What is required: Would you restate the entries below word for word, starting at the first line and ending with the one that has "Specifically, for the"?

Exercise material:
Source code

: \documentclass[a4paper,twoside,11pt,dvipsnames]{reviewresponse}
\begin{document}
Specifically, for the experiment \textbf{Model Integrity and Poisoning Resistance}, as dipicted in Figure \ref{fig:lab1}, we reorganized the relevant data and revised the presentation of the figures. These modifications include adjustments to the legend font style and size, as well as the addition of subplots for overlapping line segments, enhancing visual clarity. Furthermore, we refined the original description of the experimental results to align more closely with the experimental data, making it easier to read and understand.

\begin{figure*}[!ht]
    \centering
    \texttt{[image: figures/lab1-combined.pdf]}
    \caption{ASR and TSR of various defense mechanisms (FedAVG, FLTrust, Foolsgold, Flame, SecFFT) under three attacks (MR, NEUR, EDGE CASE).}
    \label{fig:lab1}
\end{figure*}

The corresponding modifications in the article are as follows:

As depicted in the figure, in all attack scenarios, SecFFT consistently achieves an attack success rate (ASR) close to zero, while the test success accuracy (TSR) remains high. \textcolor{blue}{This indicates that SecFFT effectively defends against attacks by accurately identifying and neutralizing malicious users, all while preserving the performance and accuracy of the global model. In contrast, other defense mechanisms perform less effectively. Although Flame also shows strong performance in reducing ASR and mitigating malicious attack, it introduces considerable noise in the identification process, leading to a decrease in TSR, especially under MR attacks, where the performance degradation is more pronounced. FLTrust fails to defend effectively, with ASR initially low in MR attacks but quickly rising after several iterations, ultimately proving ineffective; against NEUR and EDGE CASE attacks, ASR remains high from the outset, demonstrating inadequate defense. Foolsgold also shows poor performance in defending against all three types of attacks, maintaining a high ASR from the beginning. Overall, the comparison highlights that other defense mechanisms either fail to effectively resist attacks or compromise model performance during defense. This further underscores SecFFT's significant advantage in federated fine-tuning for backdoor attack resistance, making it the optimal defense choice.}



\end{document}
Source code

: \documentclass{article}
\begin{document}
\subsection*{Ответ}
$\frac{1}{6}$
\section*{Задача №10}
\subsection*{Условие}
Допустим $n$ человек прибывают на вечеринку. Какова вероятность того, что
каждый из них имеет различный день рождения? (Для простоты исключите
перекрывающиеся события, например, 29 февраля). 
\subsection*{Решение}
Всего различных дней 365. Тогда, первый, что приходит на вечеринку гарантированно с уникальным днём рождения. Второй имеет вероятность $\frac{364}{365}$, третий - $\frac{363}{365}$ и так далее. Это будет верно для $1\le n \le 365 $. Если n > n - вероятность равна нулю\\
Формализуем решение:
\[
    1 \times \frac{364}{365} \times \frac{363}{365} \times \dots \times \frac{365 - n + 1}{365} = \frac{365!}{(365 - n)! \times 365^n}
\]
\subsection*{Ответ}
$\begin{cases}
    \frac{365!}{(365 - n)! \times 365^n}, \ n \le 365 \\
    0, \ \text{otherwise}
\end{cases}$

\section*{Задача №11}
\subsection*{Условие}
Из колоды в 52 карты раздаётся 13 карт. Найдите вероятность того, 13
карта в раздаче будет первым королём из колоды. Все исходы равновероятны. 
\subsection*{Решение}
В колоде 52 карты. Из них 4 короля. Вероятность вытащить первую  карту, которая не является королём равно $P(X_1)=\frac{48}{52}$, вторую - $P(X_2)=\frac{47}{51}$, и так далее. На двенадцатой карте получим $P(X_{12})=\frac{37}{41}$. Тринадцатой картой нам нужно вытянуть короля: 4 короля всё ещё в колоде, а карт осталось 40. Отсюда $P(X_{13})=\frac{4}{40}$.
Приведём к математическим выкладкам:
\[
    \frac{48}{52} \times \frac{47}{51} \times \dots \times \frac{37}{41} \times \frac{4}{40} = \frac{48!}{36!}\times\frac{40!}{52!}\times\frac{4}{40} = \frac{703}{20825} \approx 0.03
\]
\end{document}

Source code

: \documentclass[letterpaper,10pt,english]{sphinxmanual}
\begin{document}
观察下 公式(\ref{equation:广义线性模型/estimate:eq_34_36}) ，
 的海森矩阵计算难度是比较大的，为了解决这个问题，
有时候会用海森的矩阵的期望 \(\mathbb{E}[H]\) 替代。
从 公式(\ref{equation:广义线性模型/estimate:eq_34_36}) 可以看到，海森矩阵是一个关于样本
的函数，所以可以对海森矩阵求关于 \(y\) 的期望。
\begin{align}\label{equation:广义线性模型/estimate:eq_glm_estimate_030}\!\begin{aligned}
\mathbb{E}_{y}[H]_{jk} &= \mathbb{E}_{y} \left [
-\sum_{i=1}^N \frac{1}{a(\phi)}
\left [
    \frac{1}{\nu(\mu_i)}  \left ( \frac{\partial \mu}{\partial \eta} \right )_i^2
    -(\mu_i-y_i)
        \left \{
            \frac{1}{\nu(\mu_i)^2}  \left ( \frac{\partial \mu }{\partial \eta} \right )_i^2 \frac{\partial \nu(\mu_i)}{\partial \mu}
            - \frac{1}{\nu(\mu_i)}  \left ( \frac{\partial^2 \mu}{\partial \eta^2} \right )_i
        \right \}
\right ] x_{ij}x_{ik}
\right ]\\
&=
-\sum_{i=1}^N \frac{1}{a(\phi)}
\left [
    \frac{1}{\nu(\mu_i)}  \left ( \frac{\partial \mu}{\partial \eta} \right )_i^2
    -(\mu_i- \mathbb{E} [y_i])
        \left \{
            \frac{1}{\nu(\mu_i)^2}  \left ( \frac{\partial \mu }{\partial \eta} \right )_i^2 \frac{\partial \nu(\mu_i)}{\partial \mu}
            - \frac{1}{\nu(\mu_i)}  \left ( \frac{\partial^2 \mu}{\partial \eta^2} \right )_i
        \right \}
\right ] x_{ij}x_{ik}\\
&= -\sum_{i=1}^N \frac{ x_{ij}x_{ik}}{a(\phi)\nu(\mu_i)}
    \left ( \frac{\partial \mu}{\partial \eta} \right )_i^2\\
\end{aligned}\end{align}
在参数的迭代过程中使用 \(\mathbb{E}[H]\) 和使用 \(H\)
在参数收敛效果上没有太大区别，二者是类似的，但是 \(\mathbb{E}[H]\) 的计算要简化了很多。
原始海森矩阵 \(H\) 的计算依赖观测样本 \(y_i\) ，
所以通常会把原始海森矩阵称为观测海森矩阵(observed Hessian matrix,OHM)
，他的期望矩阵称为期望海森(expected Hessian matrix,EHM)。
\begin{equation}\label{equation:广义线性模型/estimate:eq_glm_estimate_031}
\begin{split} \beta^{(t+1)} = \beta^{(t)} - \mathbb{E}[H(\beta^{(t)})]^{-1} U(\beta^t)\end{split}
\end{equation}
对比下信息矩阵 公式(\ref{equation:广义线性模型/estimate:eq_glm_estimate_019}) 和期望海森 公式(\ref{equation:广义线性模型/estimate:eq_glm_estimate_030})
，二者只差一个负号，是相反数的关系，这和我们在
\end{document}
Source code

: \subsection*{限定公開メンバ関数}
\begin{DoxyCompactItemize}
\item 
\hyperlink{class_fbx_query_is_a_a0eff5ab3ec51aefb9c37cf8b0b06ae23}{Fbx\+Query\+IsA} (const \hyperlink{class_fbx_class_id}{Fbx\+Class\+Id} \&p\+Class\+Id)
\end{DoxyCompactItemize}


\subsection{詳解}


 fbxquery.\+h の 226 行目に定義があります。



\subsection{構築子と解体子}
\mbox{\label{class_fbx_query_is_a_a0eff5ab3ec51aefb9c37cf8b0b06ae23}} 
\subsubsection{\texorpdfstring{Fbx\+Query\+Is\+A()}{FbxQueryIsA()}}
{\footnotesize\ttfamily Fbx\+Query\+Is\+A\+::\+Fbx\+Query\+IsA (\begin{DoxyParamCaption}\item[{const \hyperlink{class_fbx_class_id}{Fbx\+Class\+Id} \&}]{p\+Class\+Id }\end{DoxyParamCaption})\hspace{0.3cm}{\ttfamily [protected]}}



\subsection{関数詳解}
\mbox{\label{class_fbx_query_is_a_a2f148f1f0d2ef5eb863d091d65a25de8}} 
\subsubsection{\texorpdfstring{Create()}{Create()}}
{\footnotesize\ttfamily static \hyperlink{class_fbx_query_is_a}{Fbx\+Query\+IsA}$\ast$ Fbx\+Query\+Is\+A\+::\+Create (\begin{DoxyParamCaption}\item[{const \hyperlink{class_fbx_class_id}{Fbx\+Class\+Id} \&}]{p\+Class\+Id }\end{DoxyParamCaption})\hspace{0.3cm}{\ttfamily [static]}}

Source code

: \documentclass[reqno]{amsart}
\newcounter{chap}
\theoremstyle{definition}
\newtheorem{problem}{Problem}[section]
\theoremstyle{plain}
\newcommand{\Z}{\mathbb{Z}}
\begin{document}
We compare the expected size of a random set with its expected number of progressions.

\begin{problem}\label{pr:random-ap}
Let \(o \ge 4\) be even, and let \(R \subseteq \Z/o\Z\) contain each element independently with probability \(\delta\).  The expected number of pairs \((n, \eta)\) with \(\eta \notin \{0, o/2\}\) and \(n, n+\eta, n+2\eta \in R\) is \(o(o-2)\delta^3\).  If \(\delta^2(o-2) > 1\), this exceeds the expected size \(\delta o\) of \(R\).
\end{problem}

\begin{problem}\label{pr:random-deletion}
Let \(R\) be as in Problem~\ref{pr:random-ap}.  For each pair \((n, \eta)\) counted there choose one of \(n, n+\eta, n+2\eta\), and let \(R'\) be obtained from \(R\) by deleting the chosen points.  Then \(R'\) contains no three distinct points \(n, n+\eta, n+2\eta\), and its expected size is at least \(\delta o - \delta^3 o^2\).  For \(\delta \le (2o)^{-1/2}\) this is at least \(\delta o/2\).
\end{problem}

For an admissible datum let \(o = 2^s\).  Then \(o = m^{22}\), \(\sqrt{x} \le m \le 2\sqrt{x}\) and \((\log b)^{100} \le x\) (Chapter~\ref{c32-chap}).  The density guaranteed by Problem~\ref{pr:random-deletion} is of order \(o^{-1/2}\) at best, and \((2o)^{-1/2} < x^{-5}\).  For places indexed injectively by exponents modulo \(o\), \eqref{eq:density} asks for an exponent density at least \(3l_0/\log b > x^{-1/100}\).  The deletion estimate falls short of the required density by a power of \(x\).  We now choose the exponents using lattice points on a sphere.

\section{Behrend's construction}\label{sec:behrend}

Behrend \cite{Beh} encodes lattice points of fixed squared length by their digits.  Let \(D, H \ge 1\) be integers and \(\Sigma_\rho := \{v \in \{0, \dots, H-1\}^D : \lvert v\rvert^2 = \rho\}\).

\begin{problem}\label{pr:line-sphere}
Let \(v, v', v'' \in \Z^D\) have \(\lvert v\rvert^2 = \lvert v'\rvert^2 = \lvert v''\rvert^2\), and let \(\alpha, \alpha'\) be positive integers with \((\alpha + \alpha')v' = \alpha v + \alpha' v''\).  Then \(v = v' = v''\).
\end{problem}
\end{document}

The completed task:
Source code

: \documentclass[a4paper,twoside,11pt,dvipsnames]{reviewresponse}
\begin{document}
Specifically, for the experiment \textbf{Model Integrity and Poisoning Resistance}, as dipicted in Figure \ref{fig:lab1}, we reorganized the relevant data and revised the presentation of the figures. These modifications include adjustments to the legend font style and size, as well as the addition of subplots for overlapping line segments, enhancing visual clarity. Furthermore, we refined the original description of the experimental results to align more closely with the experimental data, making it easier to read and understand.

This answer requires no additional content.